The only exception and assignment of error taken was to the final judgment and findings of fact of the court below, denying the defendant’s motion to set aside and vacate the default judgment theretofore rendered by the clerk of the Superior Court of Anson County.

Taylor & Thomas for plaintiff.

McLendon & Covington for defendant.

Clarkson, J.

The plaintiff, on 25 October, 1932, made a motion in this Court to dismiss the appeal of defendant and that judgment of the lower court be affirmed. Consideration of the motion was continued until the hearing of the cause.

The plaintiff sets forth the following reasons: (1) That no statement of case on appeal has ever been served on or accepted by the plaintiff, appellee, or his counsel, nor has any case on appeal or record been presented to any Superior Court judge to be settled. (2) That, as the plaintiff, appellee, and his counsel are advised, informed and believe, the purported record in the case, which has been presented to the clerk of the Superior Court for Anson County for certification, is not a true, perfect and complete record.

It was contended by plaintiff that the record of the court below discloses that the defendant, appellant, have sixty (60) days within which to make up and serve its case on appeal, and that plaintiff, appellee, have thirty (30) days thereafter to serve counter case or file exceptions. That no statement of case on appeal has been served on plaintiff and no disagreement been j>resented to the trial judge for settlement. That if the case had been properly made up, certain testimony of witnesses and exhibits would have been set forth bearing on the finding of facts by the court below.
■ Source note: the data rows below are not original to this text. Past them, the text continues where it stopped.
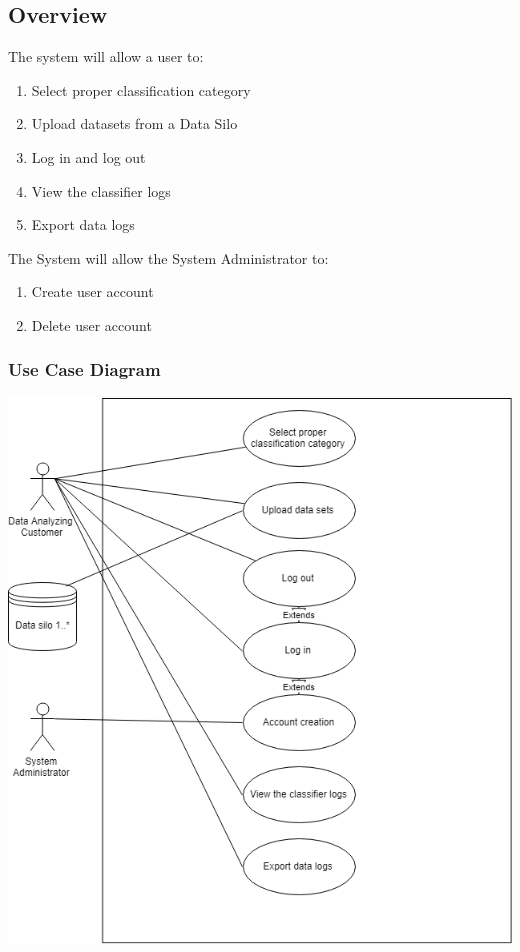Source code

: \documentclass[12pt,oneside,letterpaper]{article}
\begin{document}
\subsection{Overview}
The system will allow a user to:
\begin{enumerate}
    \item Select proper classification category
    \item Upload datasets from a Data Silo
    \item Log in and log out
    \item View the classifier logs
    \item Export data logs
\end{enumerate}
The System will allow the System Administrator to: 
\begin{enumerate}
    \item Create user account
    \item Delete user account
\end{enumerate}
\subsubsection{Use Case Diagram}
\includegraphics[scale = 0.6]{UseCaseDiagram_Geraldo.png}
\begingroup
{}
\endgroup
\end{document}

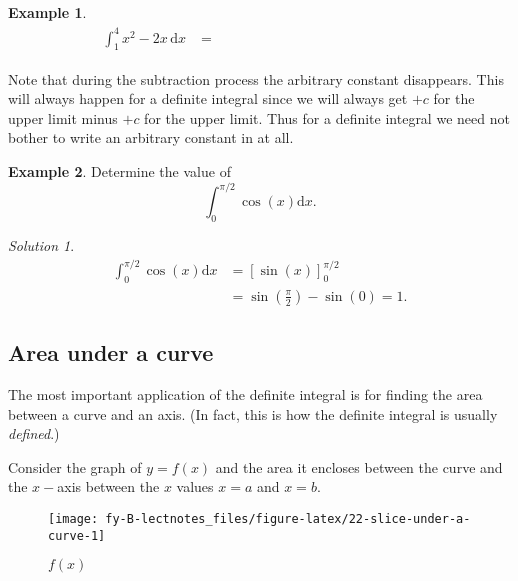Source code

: \documentclass[
  english,
  11pt,
  oneside]{book}
\newcommand{\slide}{}
\theoremstyle{definition}
\theoremstyle{definition}
\newtheorem{example}{Example}[chapter]
\theoremstyle{definition}
\theoremstyle{definition}
\theoremstyle{remark}
\newtheorem*{solution}{Solution}
\begin{document}
\begin{slidesonly}

\slide

\begin{example}
\begin{align*}
\int_1^4 x^2-2x\,\mathrm{d}x& = \phantom{\left(\frac{4^3}{3}-4^2+C\right) - \left(\frac{1^3}{3}-1^2+C\right)}
\end{align*}
\end{example}

\vfill

\slide

\end{slidesonly}

Note that during the subtraction process the arbitrary constant disappears. This will always happen for a definite integral since we will always get \(+ c\) for the upper limit minus \(+ c\) for the upper limit. Thus for a definite integral we need not bother to write an arbitrary constant in at all.
\slide

\begin{example}
Determine the value of
\[
\int_0^{\pi/2}\cos(x)\mathrm{d}x.
\]
\end{example}

\begin{solution}
\begin{align*}
\int_0^{\pi/2}\cos(x)\mathrm{d}x& = \left[\sin(x)\right]_0^{\pi/2}\\
&=\sin\left(\frac{\pi}{2}\right)-\sin(0) = 1.
\end{align*}
\end{solution}

\slide

\subsection{Area under a curve}\label{area-under-a-curve}

The most important application of the definite integral is for finding the area between a curve and an axis. (In fact, this is how the definite integral is usually \emph{defined}.)

Consider the graph of \(y = f(x)\) and the area it encloses between the curve and the \(x-\)axis between the \(x\) values \(x = a\) and \(x = b\).

\begin{figure}

{\centering \texttt{[image: fy-B-lectnotes\_files/figure-latex/22-slice-under-a-curve-1]} 

}

\caption{$f(x)$}\label{fig:22-slice-under-a-curve}
\end{figure}
\end{document}
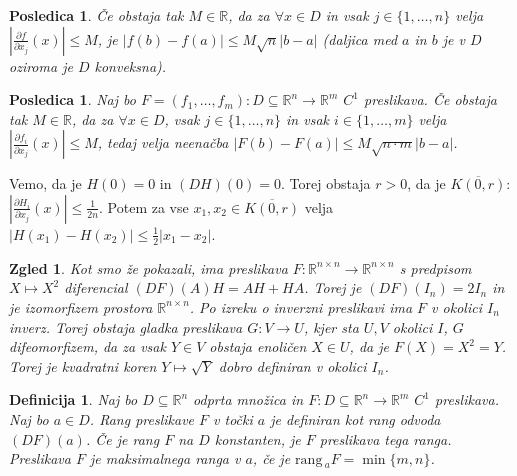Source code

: \documentclass[10pt, a4paper]{article}
\newtheorem{posledica}[izr]{Posledica}
\newtheorem{defi}{Definicija}[section]
\newenvironment{noticeB}{%
  \tcolorbox[%
  notitle,
  empty,
  enhanced,  %
  breakable,
  coltext=black,
  colback=white, 
  fontupper=\rmfamily,
  parbox=false,
  noparskip,
  sharp corners,
  boxrule=-1pt,  %
  frame hidden,
  left=7pt,  %
  right=7pt,
  top=5pt,
  bottom=5pt,
  before skip=2.5ex plus 2pt,
  after skip=2.5ex plus 2pt,
  borderline west = {1.5pt}{-0.1pt}{blue!30!black}, %
  overlay unbroken and last={%
    \draw[color=black, line width=1.25pt]
    ($(frame.south west)+(1.pt, -0.1pt)$) -- ++(2em, 0);
  }
  ]}
{\endtcolorbox}
\newenvironment{definicija}{\begin{defi}\begin{noticeB}}{%
    \end{noticeB}\end{defi}}
\newtheorem{zgled}{Zgled}[section]
\newcommand{\R}{\mathbb {R}}
\newcommand{\rang}{\mathrm{\text{rang}}\,}
\begin{document}
\begin{posledica}
    Če obstaja tak $M \in \R$, da za $\forall x \in D$ in vsak $j \in \{1, \dots, n\}$ velja $\left| \frac{\partial f}{\partial x_j} (x)\right| \leq M$,
    je $|f(b) - f(a)| \leq M \sqrt{n} |b - a|$ (daljica med $a$ in $b$ je v $D$ oziroma je $D$ konveksna).
\end{posledica}

\begin{posledica}
    Naj bo $F = (f_1, \dots, f_m) : D \subseteq \R^n \to \R^m$ $C^1$ preslikava.
    Če obstaja tak $M \in \R$, da za $\forall x \in D$, vsak $j \in \{1, \dots, n\}$ in vsak $i \in \{1, \dots, m\}$
    velja $\left| \frac{\partial f_i}{\partial x_j} (x) \right| \leq M$, tedaj velja neenačba 
    $|F(b) - F(a)| \leq M \sqrt{n \cdot m} |b - a|$.
\end{posledica}

Vemo, da je $H(0) = 0$ in $(DH) (0) = 0$.
Torej obstaja $r > 0$, da je $\overline{K(0, r)}$: $\left| \frac{\partial H_i}{\partial x_j} (x) \right| \leq \frac{1}{2n}$.
Potem za vse $x_1, x_2 \in \overline{K(0, r)}$ velja $\left| H(x_1) - H(x_2) \right| \leq \frac{1}{2} |x_1 - x_2|$.

\begin{zgled}
    Kot smo že pokazali, ima preslikava $F: \R^{n \times n} \to \R^{n \times n}$ s predpisom $X \mapsto X^2$
    diferencial $(DF) (A) H = AH + HA$.
    Torej je $(DF)(I_n) = 2 I_n$ in je izomorfizem prostora $\R^{n \times n}$.
    Po izreku o inverzni preslikavi ima $F$ v okolici $I_n$ inverz.
    Torej obstaja gladka preslikava $G: V \to U$, kjer sta $U, V$ okolici $I$, $G$ difeomorfizem,
    da za vsak $Y \in V$ obstaja enoličen $X \in U$, da je $F(X) = X^2 = Y$.
    Torej je kvadratni koren $Y \mapsto \sqrt{Y}$ dobro definiran v okolici $I_n$.
\end{zgled}
\begin{definicija}
    Naj bo $D \subseteq \R^n$ odprta množica in $F: D \subseteq \R^n \to \R^m$ $C^1$ preslikava.
    Naj bo $a \in D$. Rang preslikave $F$ v točki $a$ je definiran kot rang odvoda $(DF) (a)$.
    Če je rang $F$ na $D$ konstanten, je $F$ preslikava tega ranga.
    Preslikava $F$ je maksimalnega ranga v $a$, če je $\rang_a F = \min \{m, n\}$.
\end{definicija}
\end{document}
“A motion to dismiss an appeal for noncompliance with the requirements of the statute in perfecting an appeal must be made at or before entering upon the trial of the appeal upon its merits, and such motion will be allowed unless such compliance be shown in the record, or a waiver thereof appear therein, or such compliance is dispensed with by a writing signed by the appellee or his counsel, to that effect, or unless *743the court shall allow appropriate amendments.” Rule 16, 200 N. C., at p. 821, Pruitt v. Wood, 199 N. C., 788.

“If any part of the affidavits or pleadings is not sent up either party can always move for certiorari to supply the missing’ part of the record.” Rule 34, 200 N. C., at pp. 833-34; Wallace v. Salisbury, 147 N. C., 59.

In S. v. Shipman et al., ante, at p. 327, the record being here, this Court held: “Hence, it becomes our duty to take cognizance of the matter; and this irrespective of how the ease is brought before us, whether by appeal, habeas corpus, certiorari, or motion to docket and dismiss appeal. S. v. Satterwhite, 182 N. C., 892; S. v. Beasley, 196 N. C., 797.” In the Shipman case, supra, the defendants were both fined and imprisoned, whereas for the offense of which they were convicted it was only permissible to impose fine or imprisonment.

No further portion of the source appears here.